Texte intégral
COUR D'APPEL
D'[Localité 2]
[Adresse 1]
[Localité 2]
Chambre 1-5
N° RG 19/18345 - N° Portalis DBVB-V-B7D-BFHSZ
Ordonnance n° 2023/[Localité 3]/241
M. [U] [Y]
Représenté et assisté par Me Pierre-yves IMPERATORE de la SELARL BOULAN-CHERFILS-IMPERATORE, avocat au barreau d'AIX-EN-PROVENCE
Mme [P] [Z] épouse [Y]
Représentée et assistée par Me Pierre-yves IMPERATORE de la SELARL BOULAN-CHERFILS-IMPERATORE, avocat au barreau d'AIX-EN-PROVENCE
Appelants
Syndicat des Copropriétaires [Adresse 4] agissant en la personne de son Syndic en exercice, la SARL ACROPOLIS'IMMO, elle même prise en la personne de son représentant légal en exercice demeurant en cette qualité au siège social
Représenté et assisté par Me Jean-françois JOURDAN de la SCP JF JOURDAN - PG WATTECAMPS ET ASSOCIÉS, avocat au barreau d'AIX-EN-PROVENCE
Intimé
ORDONNANCE D'INCIDENT
Nous, Patricia HOARAU, magistrat de la mise en état de la Chambre 1-5 de la cour d'appel d'Aix-en-Provence, assistée de Priscilla BOSIO, Greffier,
Après débats à l'audience du 10 Octobre 2023, ayant indiqué à cette occasion aux parties que l'incident était mis en délibéré et que la décision serait rendue le 14 Novembre 2023, à cette date avons rendu l'ordonnance suivante :
EXPOSE DE L'INCIDENT
M. [U] [Y] et Mme [P] [Z] épouse [Y] sont propriétaires d'un appartement situé au sein de l'ensemble immobilier dénommé [Adresse 5].
Par exploit d'huissier du 11 octobre 2018, ils ont assigné le syndicat des copropriétaires de l'ensemble immobilier dénommé [Adresse 4] (ci-après le syndicat des copropriétaires), en annulation de la délibération n° 45 de l'assemblée générale du 28 juin 2018.
Par jugement du 21 octobre 2019, le tribunal de grande instance de Nice les a déboutés de leurs demandes et les a condamnés à verser au syndicat des copropriétaires la somme de 1 500 euros sur le fondement de l'article 700 du code de procédure civile, et aux dépens
-1-
Par déclaration du 2 décembre 2019, M. et Mme [Y] ont interjeté appel de ce jugement.

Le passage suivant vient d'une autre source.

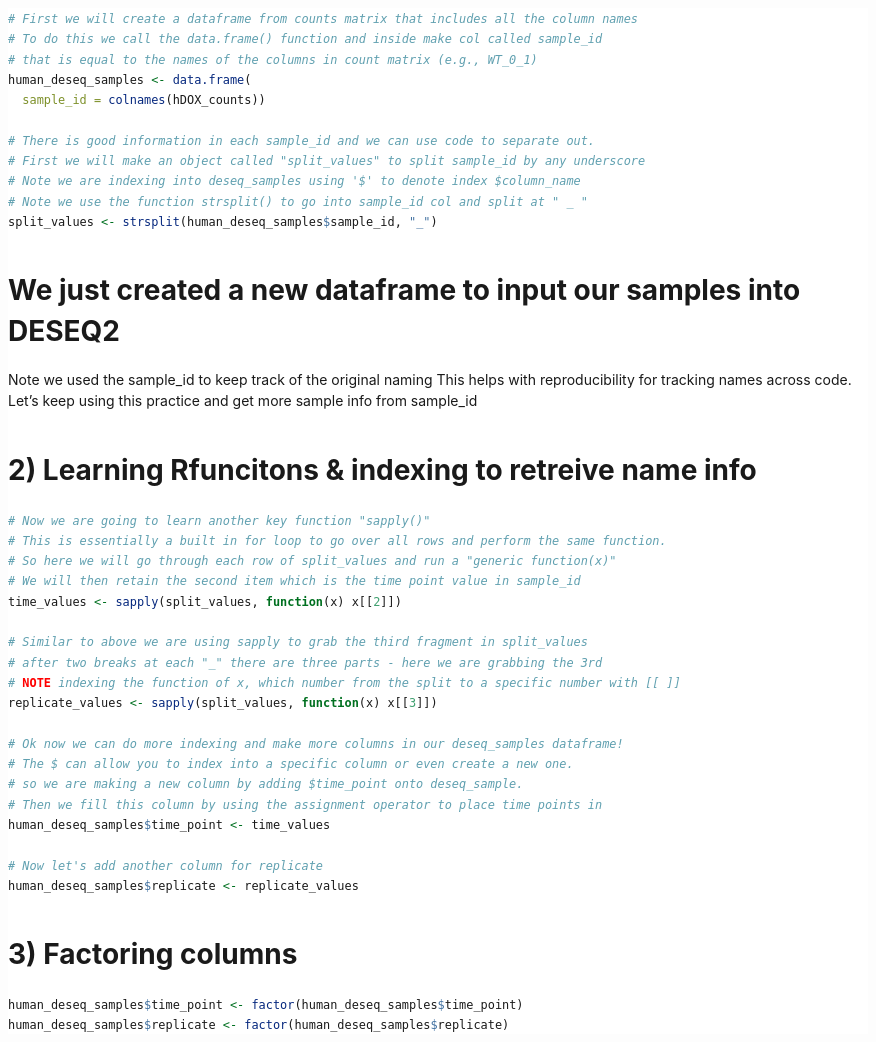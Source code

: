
 ``` r
# First we will create a dataframe from counts matrix that includes all the column names
# To do this we call the data.frame() function and inside make col called sample_id
# that is equal to the names of the columns in count matrix (e.g., WT_0_1)
human_deseq_samples <- data.frame(
  sample_id = colnames(hDOX_counts))

# There is good information in each sample_id and we can use code to separate out.
# First we will make an object called "split_values" to split sample_id by any underscore
# Note we are indexing into deseq_samples using '$' to denote index $column_name
# Note we use the function strsplit() to go into sample_id col and split at " _ "
split_values <- strsplit(human_deseq_samples$sample_id, "_")
```

# We just created a new dataframe to input our samples into DESEQ2

Note we used the sample_id to keep track of the original naming This
helps with reproducibility for tracking names across code. Let’s keep
using this practice and get more sample info from sample_id

# 2) Learning Rfuncitons & indexing to retreive name info

``` r
# Now we are going to learn another key function "sapply()"
# This is essentially a built in for loop to go over all rows and perform the same function.
# So here we will go through each row of split_values and run a "generic function(x)" 
# We will then retain the second item which is the time point value in sample_id
time_values <- sapply(split_values, function(x) x[[2]])

# Similar to above we are using sapply to grab the third fragment in split_values
# after two breaks at each "_" there are three parts - here we are grabbing the 3rd 
# NOTE indexing the function of x, which number from the split to a specific number with [[ ]]
replicate_values <- sapply(split_values, function(x) x[[3]])

# Ok now we can do more indexing and make more columns in our deseq_samples dataframe!
# The $ can allow you to index into a specific column or even create a new one.
# so we are making a new column by adding $time_point onto deseq_sample. 
# Then we fill this column by using the assignment operator to place time points in
human_deseq_samples$time_point <- time_values

# Now let's add another column for replicate
human_deseq_samples$replicate <- replicate_values
```

# 3) Factoring columns

``` r
human_deseq_samples$time_point <- factor(human_deseq_samples$time_point)
human_deseq_samples$replicate <- factor(human_deseq_samples$replicate)
```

Par conclusions d'incident déposées et notifiées par le RPVA le 5 janvier 2023, le syndicat des copropriétaires demande au conseiller de la mise en état :
Vu l'article 386 du code de procédure civile,
Vu l'absence de diligences des parties entre le 14 mai 2020 et le 15 mai 2022,
- de constater la péremption de l'appel,
- de condamner les appelants à lui payer 5 000 euros au titre de l'article 700 du code de procédure civile et aux dépens.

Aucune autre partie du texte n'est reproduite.